Effect of the fermentation period on L-asparaginase production by Penicillium janthinellum Biourge

P. janthinellum Biourge shaken culture incubation was lasted for different periods, that is, 2, 3, 4, 5, 6, and 7 days for the maximum production of L-ASP enzyme at 200 rpm and 30°C. The result ([Figure 1]) showed that a good L-ASP activity of 8.83±0.381 U/reaction was offered by P. janthinellum Biourge after 2 days of incubation, and this value increased to reach its peak activity of 11.65±0.657 U/reaction after 3 days of incubation and gradually decreased after the extended periods, where 54.5% L-ASP productivity was lost after the seventh day, and this may be attributed to the enzyme digestion by proteases when the enzyme substrate in culture medium was consumed [25] or may be owing to depletion of nutrients and accumulation of toxic end products.
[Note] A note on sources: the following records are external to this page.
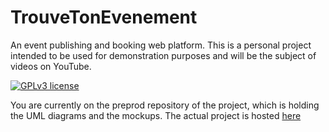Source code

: # TrouveTonEvenement

An event publishing and booking web platform. This is a personal project intended to be used for demonstration purposes and will be the subject of videos on YouTube.

[![GPLv3 license](https://img.shields.io/badge/License-GPLv3-blue.svg)](http://perso.crans.org/besson/LICENSE.html)

You are currently on the preprod repository of the project, which is holding the UML diagrams and the mockups. The actual project is hosted [here](https://github.com/DamienVassart/TrouveTonEvenement)
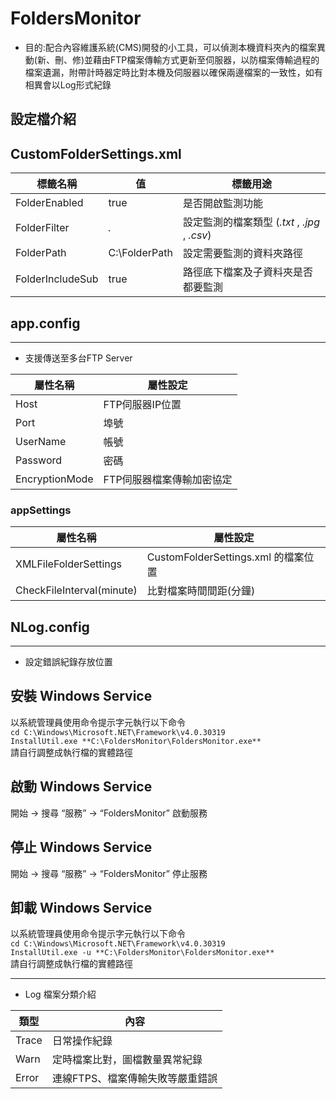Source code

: # FoldersMonitor

* 目的:配合內容維護系統(CMS)開發的小工具，可以偵測本機資料夾內的檔案異動(新、刪、修)並藉由FTP檔案傳輸方式更新至伺服器，以防檔案傳輸過程的檔案遺漏，附帶計時器定時比對本機及伺服器以確保兩邊檔案的一致性，如有相異會以Log形式紀錄

## 設定檔介紹

CustomFolderSettings.xml
---
|標籤名稱|	值|	標籤用途
|---|---|---|
|FolderEnabled|	true|	是否開啟監測功能|
|FolderFilter|	*.*|	設定監測的檔案類型 (*.txt* , *.jpg* , *.csv*) |
|FolderPath|	C:\FolderPath|	設定需要監測的資料夾路徑|
|FolderIncludeSub	|true|	路徑底下檔案及子資料夾是否都要監測|

## app.config
---
* 支援傳送至多台FTP Server

|屬性名稱	|屬性設定|
|---|---|
|Host|	FTP伺服器IP位置|
|Port|	埠號|
|UserName|	帳號|
|Password|	密碼|
|EncryptionMode|	FTP伺服器檔案傳輸加密協定|

### appSettings
|屬性名稱	|屬性設定|
|---|---|
|XMLFileFolderSettings|	CustomFolderSettings.xml 的檔案位置|
|CheckFileInterval(minute)|	比對檔案時間間距(分鐘)|

## NLog.config
---
* 設定錯誤紀錄存放位置

## 安裝 Windows Service
以系統管理員使用命令提示字元執行以下命令  
`cd C:\Windows\Microsoft.NET\Framework\v4.0.30319`  
`InstallUtil.exe **C:\FoldersMonitor\FoldersMonitor.exe**`  
請自行調整成執行檔的實體路徑

## 啟動 Windows Service
開始 -> 搜尋 “服務” -> “FoldersMonitor” 啟動服務

## 停止 Windows Service
開始 -> 搜尋 “服務” -> “FoldersMonitor” 停止服務

## 卸載 Windows Service
以系統管理員使用命令提示字元執行以下命令  
`cd C:\Windows\Microsoft.NET\Framework\v4.0.30319`  
`InstallUtil.exe -u **C:\FoldersMonitor\FoldersMonitor.exe**`  
請自行調整成執行檔的實體路徑

---
* Log 檔案分類介紹  

|類型|	內容|
|---|---|
|Trace|	日常操作紀錄|
|Warn|	定時檔案比對，圖檔數量異常紀錄|
|Error|	連線FTPS、檔案傳輸失敗等嚴重錯誤|




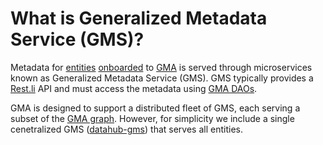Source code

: # What is Generalized Metadata Service (GMS)?

Metadata for [entities](entity.md) [onboarded](../how/entity-onboarding.md) to [GMA](gma.md) is served through microservices known as Generalized Metadata Service (GMS). GMS typically provides a [Rest.li](http://rest.li) API and must access the metadata using [GMA DAOs](../architecture/metadata-serving.md). 

GMA is designed to support a distributed fleet of GMS, each serving a subset of the [GMA graph](graph.md). However, for simplicity we include a single cenetralized GMS ([datahub-gms](../../gms)) that serves all entities.
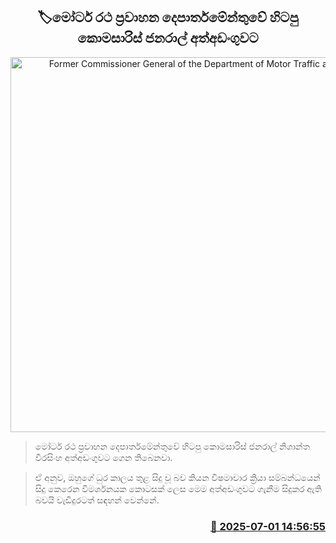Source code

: <p align='center'><b><h2 align='center' title='Former Commissioner General of the Department of Motor Traffic arrested'>🏷මෝටර් රථ ප්‍රවාහන දෙපාර්තමේන්තුවේ හිටපු කොමසාරිස් ජනරාල් අත්අඩංගුවට</h2></b></p>
<p align='center'><img src='https://helakuru.sgp1.cdn.digitaloceanspaces.com/esana/images/lib/arrested2[1].jpg' width='600' alt='Former Commissioner General of the Department of Motor Traffic arrested'></p>

> මෝටර් රථ ප්‍රවාහන දෙපාර්තමේන්තුවේ හිටපු කොමසාරිස් ජනරාල් නිශාන්ත වීරසිංහ අත්අඩංගුවට ගෙන තිබෙනවා.

> ඒ අනුව, ඔහුගේ ධුර කාලය තුළ සිදු වූ බව කියන විෂමාචාර ක්‍රියා සම්බන්ධයෙන් සිදු කෙරෙන විමර්ශනයක කොටසක් ලෙස මෙම අත්අඩංගුවට ගැනීම සිදුකර ඇති බවයි වැඩිදුරටත් සඳහන් වෙන්නේ.



<h3 align='right'><a href='https://www.helakuru.lk/esana/p/111493/'>📅 2025-07-01 14:56:55</a></h3>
Similar results have been reported by El-Refai et al. [26] where the highest activity of Penicillium cyclopium L-ASP was 68 U/ml after incubation for 72 h. In addition, Lincoln and More [27] found that the maximum L-ASP productivity from Trichoderma viride sp. under submerged fermentation conditions occurred in the third day. However, fifth day was the optimum fermentation period for L-ASP production by A. terreus [28]. Moreover, L-ASP produced by Streptomyces sp. reached its maximal activity after 10 days of fermentation [2].

Figure 1 Effect of the fermentation period on P. janthinellum Biourge L-ASP productivity.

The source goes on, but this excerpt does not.